Dataset records:
○ ○ ○ ○ ○
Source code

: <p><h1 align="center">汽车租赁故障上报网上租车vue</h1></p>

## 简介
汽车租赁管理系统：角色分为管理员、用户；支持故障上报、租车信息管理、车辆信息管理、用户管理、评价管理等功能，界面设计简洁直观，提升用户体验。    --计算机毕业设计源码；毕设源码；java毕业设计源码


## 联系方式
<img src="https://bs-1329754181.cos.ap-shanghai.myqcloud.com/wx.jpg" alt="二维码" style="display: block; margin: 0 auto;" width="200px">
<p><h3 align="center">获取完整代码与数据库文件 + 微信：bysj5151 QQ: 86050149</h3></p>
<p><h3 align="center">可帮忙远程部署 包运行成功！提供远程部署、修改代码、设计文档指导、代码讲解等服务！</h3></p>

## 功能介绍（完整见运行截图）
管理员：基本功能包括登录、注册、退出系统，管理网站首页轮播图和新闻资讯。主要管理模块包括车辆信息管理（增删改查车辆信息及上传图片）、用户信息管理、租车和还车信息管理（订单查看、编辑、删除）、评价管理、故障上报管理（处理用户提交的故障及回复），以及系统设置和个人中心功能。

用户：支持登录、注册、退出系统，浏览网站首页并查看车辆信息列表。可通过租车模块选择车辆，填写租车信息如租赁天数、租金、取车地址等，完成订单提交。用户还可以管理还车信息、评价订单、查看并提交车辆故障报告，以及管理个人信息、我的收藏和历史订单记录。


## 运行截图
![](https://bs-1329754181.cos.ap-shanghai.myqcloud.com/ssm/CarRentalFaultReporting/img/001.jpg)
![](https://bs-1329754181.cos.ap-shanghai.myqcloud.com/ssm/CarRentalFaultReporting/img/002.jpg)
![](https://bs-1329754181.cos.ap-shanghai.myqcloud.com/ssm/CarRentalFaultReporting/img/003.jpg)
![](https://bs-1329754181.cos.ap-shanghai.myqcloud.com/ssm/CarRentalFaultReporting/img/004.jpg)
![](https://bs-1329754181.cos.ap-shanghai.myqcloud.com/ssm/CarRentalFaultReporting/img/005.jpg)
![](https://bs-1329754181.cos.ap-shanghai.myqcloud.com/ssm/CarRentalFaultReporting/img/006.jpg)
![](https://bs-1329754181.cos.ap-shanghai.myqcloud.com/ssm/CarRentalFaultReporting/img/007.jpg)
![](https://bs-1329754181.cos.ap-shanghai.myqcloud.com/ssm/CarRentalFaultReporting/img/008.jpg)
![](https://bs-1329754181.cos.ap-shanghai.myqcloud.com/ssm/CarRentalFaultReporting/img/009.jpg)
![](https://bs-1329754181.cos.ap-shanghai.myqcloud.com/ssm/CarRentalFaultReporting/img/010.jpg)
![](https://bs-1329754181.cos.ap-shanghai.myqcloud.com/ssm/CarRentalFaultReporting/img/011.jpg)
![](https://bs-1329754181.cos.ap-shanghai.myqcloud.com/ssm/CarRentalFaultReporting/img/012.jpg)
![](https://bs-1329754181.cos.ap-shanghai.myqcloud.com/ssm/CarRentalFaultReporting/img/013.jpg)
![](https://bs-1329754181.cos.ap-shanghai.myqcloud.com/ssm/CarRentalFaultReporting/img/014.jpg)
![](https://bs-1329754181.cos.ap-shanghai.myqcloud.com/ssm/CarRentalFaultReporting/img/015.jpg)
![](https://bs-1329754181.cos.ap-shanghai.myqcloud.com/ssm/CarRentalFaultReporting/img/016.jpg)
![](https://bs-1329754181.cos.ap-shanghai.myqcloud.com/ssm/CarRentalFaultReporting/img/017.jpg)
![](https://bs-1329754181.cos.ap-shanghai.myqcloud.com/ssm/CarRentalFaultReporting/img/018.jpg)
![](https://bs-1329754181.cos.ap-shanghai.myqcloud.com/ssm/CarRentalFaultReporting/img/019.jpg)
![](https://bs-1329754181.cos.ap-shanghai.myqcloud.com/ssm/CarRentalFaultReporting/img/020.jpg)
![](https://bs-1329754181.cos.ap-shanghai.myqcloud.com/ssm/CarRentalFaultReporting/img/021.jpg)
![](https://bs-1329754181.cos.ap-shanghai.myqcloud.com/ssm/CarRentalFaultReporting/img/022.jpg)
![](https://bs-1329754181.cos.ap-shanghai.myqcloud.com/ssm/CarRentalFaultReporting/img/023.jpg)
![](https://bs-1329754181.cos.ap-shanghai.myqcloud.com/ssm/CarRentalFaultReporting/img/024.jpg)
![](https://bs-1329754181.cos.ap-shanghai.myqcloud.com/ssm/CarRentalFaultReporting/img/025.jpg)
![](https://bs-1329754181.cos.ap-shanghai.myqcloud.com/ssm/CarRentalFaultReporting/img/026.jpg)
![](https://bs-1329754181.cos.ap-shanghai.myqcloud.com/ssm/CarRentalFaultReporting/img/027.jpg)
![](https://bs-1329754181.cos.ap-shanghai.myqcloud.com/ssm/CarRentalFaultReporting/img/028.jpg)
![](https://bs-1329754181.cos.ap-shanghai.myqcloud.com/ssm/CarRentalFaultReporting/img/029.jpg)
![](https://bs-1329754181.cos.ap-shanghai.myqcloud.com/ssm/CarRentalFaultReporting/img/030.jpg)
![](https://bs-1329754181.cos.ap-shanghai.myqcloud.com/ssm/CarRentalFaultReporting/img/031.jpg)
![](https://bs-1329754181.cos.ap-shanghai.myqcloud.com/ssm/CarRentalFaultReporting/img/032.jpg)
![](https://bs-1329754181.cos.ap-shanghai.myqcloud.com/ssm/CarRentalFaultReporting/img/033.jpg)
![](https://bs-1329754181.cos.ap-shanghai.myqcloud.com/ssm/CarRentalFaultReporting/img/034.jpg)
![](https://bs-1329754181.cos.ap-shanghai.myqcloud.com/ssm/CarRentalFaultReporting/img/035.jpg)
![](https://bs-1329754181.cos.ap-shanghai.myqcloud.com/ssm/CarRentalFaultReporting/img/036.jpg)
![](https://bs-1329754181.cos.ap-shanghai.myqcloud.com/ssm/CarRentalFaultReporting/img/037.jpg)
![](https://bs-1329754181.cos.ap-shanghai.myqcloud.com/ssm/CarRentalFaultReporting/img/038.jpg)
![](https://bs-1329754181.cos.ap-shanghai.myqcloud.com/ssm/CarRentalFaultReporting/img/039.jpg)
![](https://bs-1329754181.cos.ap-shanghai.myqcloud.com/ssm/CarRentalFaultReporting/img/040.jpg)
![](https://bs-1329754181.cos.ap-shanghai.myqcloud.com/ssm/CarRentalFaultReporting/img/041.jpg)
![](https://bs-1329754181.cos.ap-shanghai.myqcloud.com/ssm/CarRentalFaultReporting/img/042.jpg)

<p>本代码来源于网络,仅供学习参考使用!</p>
○ ○ ○ ○ ○
**What is expected:** The data must be given again in full, exactly as written.

**Written solution:**
Source code

: <p><h1 align="center">汽车租赁故障上报网上租车vue</h1></p>

## 简介
汽车租赁管理系统：角色分为管理员、用户；支持故障上报、租车信息管理、车辆信息管理、用户管理、评价管理等功能，界面设计简洁直观，提升用户体验。    --计算机毕业设计源码；毕设源码；java毕业设计源码


## 联系方式
<img src="https://bs-1329754181.cos.ap-shanghai.myqcloud.com/wx.jpg" alt="二维码" style="display: block; margin: 0 auto;" width="200px">
<p><h3 align="center">获取完整代码与数据库文件 + 微信：bysj5151 QQ: 86050149</h3></p>
<p><h3 align="center">可帮忙远程部署 包运行成功！提供远程部署、修改代码、设计文档指导、代码讲解等服务！</h3></p>

## 功能介绍（完整见运行截图）
管理员：基本功能包括登录、注册、退出系统，管理网站首页轮播图和新闻资讯。主要管理模块包括车辆信息管理（增删改查车辆信息及上传图片）、用户信息管理、租车和还车信息管理（订单查看、编辑、删除）、评价管理、故障上报管理（处理用户提交的故障及回复），以及系统设置和个人中心功能。

用户：支持登录、注册、退出系统，浏览网站首页并查看车辆信息列表。可通过租车模块选择车辆，填写租车信息如租赁天数、租金、取车地址等，完成订单提交。用户还可以管理还车信息、评价订单、查看并提交车辆故障报告，以及管理个人信息、我的收藏和历史订单记录。


## 运行截图
![](https://bs-1329754181.cos.ap-shanghai.myqcloud.com/ssm/CarRentalFaultReporting/img/001.jpg)
![](https://bs-1329754181.cos.ap-shanghai.myqcloud.com/ssm/CarRentalFaultReporting/img/002.jpg)
![](https://bs-1329754181.cos.ap-shanghai.myqcloud.com/ssm/CarRentalFaultReporting/img/003.jpg)
![](https://bs-1329754181.cos.ap-shanghai.myqcloud.com/ssm/CarRentalFaultReporting/img/004.jpg)
![](https://bs-1329754181.cos.ap-shanghai.myqcloud.com/ssm/CarRentalFaultReporting/img/005.jpg)
![](https://bs-1329754181.cos.ap-shanghai.myqcloud.com/ssm/CarRentalFaultReporting/img/006.jpg)
![](https://bs-1329754181.cos.ap-shanghai.myqcloud.com/ssm/CarRentalFaultReporting/img/007.jpg)
![](https://bs-1329754181.cos.ap-shanghai.myqcloud.com/ssm/CarRentalFaultReporting/img/008.jpg)
![](https://bs-1329754181.cos.ap-shanghai.myqcloud.com/ssm/CarRentalFaultReporting/img/009.jpg)
![](https://bs-1329754181.cos.ap-shanghai.myqcloud.com/ssm/CarRentalFaultReporting/img/010.jpg)
![](https://bs-1329754181.cos.ap-shanghai.myqcloud.com/ssm/CarRentalFaultReporting/img/011.jpg)
![](https://bs-1329754181.cos.ap-shanghai.myqcloud.com/ssm/CarRentalFaultReporting/img/012.jpg)
![](https://bs-1329754181.cos.ap-shanghai.myqcloud.com/ssm/CarRentalFaultReporting/img/013.jpg)
![](https://bs-1329754181.cos.ap-shanghai.myqcloud.com/ssm/CarRentalFaultReporting/img/014.jpg)
![](https://bs-1329754181.cos.ap-shanghai.myqcloud.com/ssm/CarRentalFaultReporting/img/015.jpg)
![](https://bs-1329754181.cos.ap-shanghai.myqcloud.com/ssm/CarRentalFaultReporting/img/016.jpg)
![](https://bs-1329754181.cos.ap-shanghai.myqcloud.com/ssm/CarRentalFaultReporting/img/017.jpg)
![](https://bs-1329754181.cos.ap-shanghai.myqcloud.com/ssm/CarRentalFaultReporting/img/018.jpg)
![](https://bs-1329754181.cos.ap-shanghai.myqcloud.com/ssm/CarRentalFaultReporting/img/019.jpg)
![](https://bs-1329754181.cos.ap-shanghai.myqcloud.com/ssm/CarRentalFaultReporting/img/020.jpg)
![](https://bs-1329754181.cos.ap-shanghai.myqcloud.com/ssm/CarRentalFaultReporting/img/021.jpg)
![](https://bs-1329754181.cos.ap-shanghai.myqcloud.com/ssm/CarRentalFaultReporting/img/022.jpg)
![](https://bs-1329754181.cos.ap-shanghai.myqcloud.com/ssm/CarRentalFaultReporting/img/023.jpg)
![](https://bs-1329754181.cos.ap-shanghai.myqcloud.com/ssm/CarRentalFaultReporting/img/024.jpg)
![](https://bs-1329754181.cos.ap-shanghai.myqcloud.com/ssm/CarRentalFaultReporting/img/025.jpg)
![](https://bs-1329754181.cos.ap-shanghai.myqcloud.com/ssm/CarRentalFaultReporting/img/026.jpg)
![](https://bs-1329754181.cos.ap-shanghai.myqcloud.com/ssm/CarRentalFaultReporting/img/027.jpg)
![](https://bs-1329754181.cos.ap-shanghai.myqcloud.com/ssm/CarRentalFaultReporting/img/028.jpg)
![](https://bs-1329754181.cos.ap-shanghai.myqcloud.com/ssm/CarRentalFaultReporting/img/029.jpg)
![](https://bs-1329754181.cos.ap-shanghai.myqcloud.com/ssm/CarRentalFaultReporting/img/030.jpg)
![](https://bs-1329754181.cos.ap-shanghai.myqcloud.com/ssm/CarRentalFaultReporting/img/031.jpg)
![](https://bs-1329754181.cos.ap-shanghai.myqcloud.com/ssm/CarRentalFaultReporting/img/032.jpg)
![](https://bs-1329754181.cos.ap-shanghai.myqcloud.com/ssm/CarRentalFaultReporting/img/033.jpg)
![](https://bs-1329754181.cos.ap-shanghai.myqcloud.com/ssm/CarRentalFaultReporting/img/034.jpg)
![](https://bs-1329754181.cos.ap-shanghai.myqcloud.com/ssm/CarRentalFaultReporting/img/035.jpg)
![](https://bs-1329754181.cos.ap-shanghai.myqcloud.com/ssm/CarRentalFaultReporting/img/036.jpg)
![](https://bs-1329754181.cos.ap-shanghai.myqcloud.com/ssm/CarRentalFaultReporting/img/037.jpg)
![](https://bs-1329754181.cos.ap-shanghai.myqcloud.com/ssm/CarRentalFaultReporting/img/038.jpg)
![](https://bs-1329754181.cos.ap-shanghai.myqcloud.com/ssm/CarRentalFaultReporting/img/039.jpg)
![](https://bs-1329754181.cos.ap-shanghai.myqcloud.com/ssm/CarRentalFaultReporting/img/040.jpg)
![](https://bs-1329754181.cos.ap-shanghai.myqcloud.com/ssm/CarRentalFaultReporting/img/041.jpg)
![](https://bs-1329754181.cos.ap-shanghai.myqcloud.com/ssm/CarRentalFaultReporting/img/042.jpg)

<p>本代码来源于网络,仅供学习参考使用!</p>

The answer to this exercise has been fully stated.